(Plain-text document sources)
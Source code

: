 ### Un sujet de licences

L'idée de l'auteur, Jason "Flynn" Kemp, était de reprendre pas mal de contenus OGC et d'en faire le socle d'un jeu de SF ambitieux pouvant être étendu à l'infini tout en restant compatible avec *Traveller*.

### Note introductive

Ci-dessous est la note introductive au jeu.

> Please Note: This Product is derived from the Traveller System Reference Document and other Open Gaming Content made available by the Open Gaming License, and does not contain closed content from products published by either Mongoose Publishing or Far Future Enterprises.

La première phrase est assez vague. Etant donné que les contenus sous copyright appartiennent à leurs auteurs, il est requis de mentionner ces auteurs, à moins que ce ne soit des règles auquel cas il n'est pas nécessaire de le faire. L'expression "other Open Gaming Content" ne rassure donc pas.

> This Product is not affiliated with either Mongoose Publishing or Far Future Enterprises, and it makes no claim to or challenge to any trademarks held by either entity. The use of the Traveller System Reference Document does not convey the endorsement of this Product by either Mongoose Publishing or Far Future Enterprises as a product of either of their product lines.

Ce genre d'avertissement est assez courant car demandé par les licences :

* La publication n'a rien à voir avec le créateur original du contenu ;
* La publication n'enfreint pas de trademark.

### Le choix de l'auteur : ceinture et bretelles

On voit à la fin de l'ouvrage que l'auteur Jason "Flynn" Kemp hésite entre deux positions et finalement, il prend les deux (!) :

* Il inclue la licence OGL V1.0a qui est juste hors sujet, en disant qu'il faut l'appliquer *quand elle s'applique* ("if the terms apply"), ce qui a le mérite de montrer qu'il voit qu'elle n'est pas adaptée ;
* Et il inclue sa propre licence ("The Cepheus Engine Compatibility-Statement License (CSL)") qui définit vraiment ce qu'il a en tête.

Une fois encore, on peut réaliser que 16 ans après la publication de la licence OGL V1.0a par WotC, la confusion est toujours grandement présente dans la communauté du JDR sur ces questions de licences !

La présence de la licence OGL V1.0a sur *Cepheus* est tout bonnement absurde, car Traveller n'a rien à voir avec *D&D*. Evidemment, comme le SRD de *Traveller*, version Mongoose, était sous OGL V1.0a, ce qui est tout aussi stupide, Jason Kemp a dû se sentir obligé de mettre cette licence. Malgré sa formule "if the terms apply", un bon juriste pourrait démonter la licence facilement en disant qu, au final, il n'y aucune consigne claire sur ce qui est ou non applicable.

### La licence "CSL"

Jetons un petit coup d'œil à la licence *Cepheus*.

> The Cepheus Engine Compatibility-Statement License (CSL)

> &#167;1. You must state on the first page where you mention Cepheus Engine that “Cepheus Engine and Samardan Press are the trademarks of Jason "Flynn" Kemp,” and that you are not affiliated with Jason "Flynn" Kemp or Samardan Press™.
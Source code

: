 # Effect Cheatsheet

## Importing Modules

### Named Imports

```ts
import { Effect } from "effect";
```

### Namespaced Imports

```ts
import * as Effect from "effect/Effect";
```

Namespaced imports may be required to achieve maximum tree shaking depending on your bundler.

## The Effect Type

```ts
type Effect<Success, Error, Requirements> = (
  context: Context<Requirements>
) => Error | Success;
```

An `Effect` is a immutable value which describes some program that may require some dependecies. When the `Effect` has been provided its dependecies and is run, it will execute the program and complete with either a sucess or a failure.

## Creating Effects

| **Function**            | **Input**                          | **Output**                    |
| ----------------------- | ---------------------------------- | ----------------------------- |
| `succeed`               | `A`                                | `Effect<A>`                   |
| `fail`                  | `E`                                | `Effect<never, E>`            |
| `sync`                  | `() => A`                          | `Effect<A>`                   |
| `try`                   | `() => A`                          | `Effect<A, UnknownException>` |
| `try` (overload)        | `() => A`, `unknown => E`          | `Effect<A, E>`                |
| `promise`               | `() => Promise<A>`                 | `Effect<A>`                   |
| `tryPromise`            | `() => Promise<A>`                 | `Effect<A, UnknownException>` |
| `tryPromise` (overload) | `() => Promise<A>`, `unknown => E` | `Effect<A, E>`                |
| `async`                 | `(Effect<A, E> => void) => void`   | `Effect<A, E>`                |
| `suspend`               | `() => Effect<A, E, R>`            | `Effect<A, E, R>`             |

» Task requirements: Beginning at the top of the data, extract each line through the line containing "### Le choix" and return those lines exactly, with nothing added.

» Result of this task:
Source code

: ### Un sujet de licences

L'idée de l'auteur, Jason "Flynn" Kemp, était de reprendre pas mal de contenus OGC et d'en faire le socle d'un jeu de SF ambitieux pouvant être étendu à l'infini tout en restant compatible avec *Traveller*.

### Note introductive

Ci-dessous est la note introductive au jeu.

> Please Note: This Product is derived from the Traveller System Reference Document and other Open Gaming Content made available by the Open Gaming License, and does not contain closed content from products published by either Mongoose Publishing or Far Future Enterprises.

La première phrase est assez vague. Etant donné que les contenus sous copyright appartiennent à leurs auteurs, il est requis de mentionner ces auteurs, à moins que ce ne soit des règles auquel cas il n'est pas nécessaire de le faire. L'expression "other Open Gaming Content" ne rassure donc pas.

> This Product is not affiliated with either Mongoose Publishing or Far Future Enterprises, and it makes no claim to or challenge to any trademarks held by either entity. The use of the Traveller System Reference Document does not convey the endorsement of this Product by either Mongoose Publishing or Far Future Enterprises as a product of either of their product lines.

Ce genre d'avertissement est assez courant car demandé par les licences :

* La publication n'a rien à voir avec le créateur original du contenu ;
* La publication n'enfreint pas de trademark.

### Le choix de l'auteur : ceinture et bretelles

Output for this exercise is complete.